Find how many lines in the material contain "where"; your answer should be that number alone.

________________

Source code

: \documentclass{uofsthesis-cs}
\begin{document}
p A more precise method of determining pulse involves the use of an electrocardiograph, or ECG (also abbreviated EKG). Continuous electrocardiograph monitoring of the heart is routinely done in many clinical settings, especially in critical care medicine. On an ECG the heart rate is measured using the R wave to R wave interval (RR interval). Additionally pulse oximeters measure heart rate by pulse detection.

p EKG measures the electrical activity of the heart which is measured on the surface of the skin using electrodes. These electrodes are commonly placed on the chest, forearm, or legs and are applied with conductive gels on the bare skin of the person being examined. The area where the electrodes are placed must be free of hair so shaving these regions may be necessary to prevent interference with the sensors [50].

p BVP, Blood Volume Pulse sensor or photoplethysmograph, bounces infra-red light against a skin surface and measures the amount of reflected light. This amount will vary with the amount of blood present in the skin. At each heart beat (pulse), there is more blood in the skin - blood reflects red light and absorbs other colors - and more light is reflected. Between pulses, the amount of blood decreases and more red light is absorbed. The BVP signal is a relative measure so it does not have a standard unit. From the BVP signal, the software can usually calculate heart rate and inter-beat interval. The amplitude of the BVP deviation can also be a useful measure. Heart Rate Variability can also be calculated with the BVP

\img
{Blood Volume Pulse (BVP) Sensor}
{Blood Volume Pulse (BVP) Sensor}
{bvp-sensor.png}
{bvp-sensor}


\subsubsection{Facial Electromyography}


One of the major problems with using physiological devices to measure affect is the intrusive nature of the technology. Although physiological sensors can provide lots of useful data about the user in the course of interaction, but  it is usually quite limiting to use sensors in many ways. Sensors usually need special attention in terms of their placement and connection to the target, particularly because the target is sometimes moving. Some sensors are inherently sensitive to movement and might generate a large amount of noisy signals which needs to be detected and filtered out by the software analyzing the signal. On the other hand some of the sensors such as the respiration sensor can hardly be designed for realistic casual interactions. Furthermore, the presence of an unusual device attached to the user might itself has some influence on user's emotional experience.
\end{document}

________________

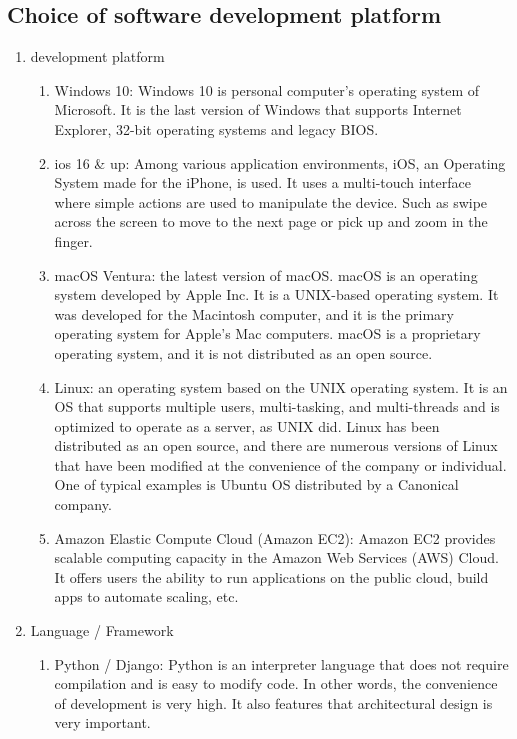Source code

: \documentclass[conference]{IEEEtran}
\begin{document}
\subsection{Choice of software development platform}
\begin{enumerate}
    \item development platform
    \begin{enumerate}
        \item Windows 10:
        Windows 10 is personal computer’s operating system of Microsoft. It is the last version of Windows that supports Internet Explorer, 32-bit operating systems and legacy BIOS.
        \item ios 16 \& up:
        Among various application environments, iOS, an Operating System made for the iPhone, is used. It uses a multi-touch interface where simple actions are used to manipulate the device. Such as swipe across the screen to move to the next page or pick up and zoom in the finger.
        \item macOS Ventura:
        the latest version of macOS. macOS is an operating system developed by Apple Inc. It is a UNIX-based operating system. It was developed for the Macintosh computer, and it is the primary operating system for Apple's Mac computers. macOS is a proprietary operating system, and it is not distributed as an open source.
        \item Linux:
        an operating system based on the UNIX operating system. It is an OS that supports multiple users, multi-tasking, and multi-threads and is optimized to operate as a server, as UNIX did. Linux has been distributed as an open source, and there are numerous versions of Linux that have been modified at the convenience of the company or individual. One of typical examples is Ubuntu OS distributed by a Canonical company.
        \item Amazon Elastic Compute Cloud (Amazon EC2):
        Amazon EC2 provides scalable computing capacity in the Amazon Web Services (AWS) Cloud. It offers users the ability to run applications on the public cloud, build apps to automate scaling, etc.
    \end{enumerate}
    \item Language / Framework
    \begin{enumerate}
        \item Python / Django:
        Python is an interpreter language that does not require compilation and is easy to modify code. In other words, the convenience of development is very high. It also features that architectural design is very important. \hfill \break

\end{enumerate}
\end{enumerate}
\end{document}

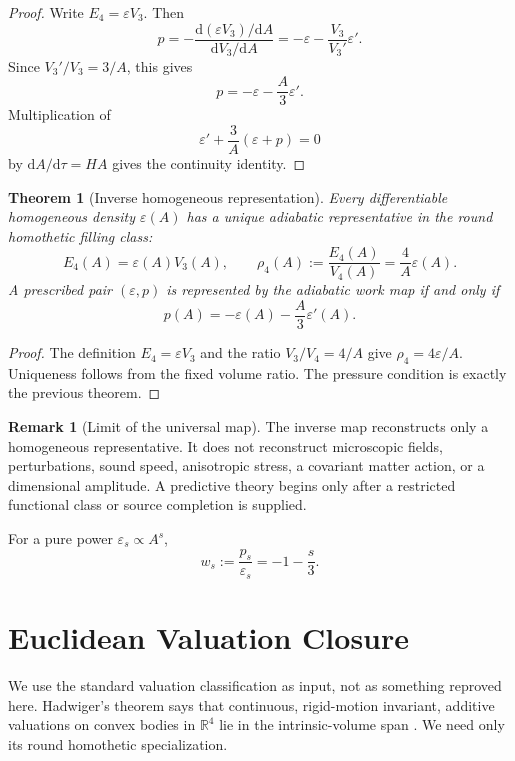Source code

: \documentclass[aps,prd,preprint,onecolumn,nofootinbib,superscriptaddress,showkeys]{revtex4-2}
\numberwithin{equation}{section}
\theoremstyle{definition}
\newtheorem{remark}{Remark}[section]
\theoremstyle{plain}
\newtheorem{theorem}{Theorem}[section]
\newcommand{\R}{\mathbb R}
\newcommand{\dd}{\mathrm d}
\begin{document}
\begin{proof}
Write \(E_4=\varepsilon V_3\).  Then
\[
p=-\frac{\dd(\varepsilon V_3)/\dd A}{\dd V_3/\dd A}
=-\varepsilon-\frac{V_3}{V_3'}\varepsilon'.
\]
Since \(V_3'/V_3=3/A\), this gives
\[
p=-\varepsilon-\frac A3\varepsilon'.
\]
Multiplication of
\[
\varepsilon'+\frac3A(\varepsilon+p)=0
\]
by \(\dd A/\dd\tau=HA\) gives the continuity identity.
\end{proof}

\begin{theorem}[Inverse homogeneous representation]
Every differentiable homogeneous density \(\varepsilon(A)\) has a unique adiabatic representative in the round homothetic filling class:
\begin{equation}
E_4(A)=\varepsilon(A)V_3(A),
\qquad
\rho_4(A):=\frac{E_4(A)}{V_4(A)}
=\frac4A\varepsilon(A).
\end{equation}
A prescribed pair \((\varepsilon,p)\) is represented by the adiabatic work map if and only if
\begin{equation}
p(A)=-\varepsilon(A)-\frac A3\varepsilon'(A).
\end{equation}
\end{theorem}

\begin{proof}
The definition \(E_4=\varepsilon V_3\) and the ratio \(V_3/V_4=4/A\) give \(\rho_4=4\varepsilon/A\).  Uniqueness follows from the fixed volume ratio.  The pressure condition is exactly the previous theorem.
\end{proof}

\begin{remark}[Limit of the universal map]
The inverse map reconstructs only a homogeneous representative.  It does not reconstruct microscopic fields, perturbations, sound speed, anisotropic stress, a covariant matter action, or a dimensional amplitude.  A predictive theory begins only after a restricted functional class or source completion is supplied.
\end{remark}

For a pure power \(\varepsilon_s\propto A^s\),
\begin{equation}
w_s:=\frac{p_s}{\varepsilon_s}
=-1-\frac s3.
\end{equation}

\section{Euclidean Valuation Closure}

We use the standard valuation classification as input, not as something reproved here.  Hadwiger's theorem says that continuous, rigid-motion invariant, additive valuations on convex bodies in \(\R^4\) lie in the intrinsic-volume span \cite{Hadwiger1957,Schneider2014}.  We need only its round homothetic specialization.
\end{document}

________________

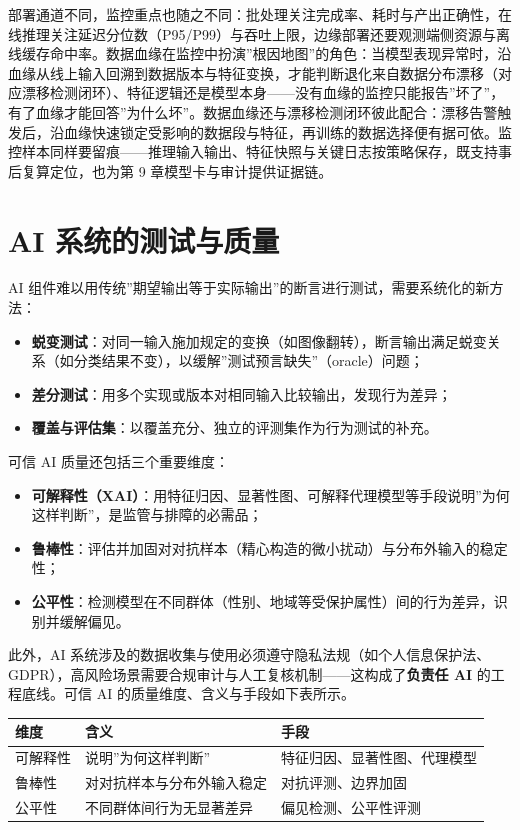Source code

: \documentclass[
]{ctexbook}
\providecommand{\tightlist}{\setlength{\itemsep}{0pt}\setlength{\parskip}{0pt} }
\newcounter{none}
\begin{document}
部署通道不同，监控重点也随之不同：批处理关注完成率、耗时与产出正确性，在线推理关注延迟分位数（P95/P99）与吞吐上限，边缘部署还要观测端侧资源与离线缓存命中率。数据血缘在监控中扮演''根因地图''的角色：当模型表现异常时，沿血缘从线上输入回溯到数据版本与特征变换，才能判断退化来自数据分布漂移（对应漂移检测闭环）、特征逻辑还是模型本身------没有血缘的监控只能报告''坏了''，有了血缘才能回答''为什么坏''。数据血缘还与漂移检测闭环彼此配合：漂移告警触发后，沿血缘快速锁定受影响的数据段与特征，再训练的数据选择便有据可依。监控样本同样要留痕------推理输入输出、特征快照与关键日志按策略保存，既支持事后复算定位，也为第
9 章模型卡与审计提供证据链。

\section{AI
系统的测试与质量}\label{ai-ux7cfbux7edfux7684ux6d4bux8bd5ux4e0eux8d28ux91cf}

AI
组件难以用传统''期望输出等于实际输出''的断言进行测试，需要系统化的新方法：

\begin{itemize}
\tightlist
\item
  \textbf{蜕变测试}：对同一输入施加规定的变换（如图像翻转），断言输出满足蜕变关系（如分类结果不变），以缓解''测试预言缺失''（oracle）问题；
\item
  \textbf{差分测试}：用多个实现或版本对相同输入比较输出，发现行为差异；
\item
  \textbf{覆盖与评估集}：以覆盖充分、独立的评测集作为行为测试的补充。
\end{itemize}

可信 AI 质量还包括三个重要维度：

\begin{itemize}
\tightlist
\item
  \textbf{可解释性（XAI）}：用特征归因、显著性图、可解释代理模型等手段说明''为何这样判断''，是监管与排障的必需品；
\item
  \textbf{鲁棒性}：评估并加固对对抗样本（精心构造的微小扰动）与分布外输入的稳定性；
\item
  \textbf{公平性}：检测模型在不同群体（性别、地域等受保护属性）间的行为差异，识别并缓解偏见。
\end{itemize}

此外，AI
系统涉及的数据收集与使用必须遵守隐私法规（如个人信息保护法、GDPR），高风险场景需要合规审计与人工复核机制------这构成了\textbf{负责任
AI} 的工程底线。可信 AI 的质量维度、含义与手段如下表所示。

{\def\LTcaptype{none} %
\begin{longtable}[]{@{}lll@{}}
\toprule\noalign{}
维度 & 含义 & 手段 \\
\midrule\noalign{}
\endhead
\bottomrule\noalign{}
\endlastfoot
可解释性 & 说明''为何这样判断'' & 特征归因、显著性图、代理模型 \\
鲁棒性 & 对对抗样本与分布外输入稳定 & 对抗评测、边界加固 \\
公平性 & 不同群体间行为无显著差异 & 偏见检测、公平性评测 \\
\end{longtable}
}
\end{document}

________________

ANSWER SPACE: 2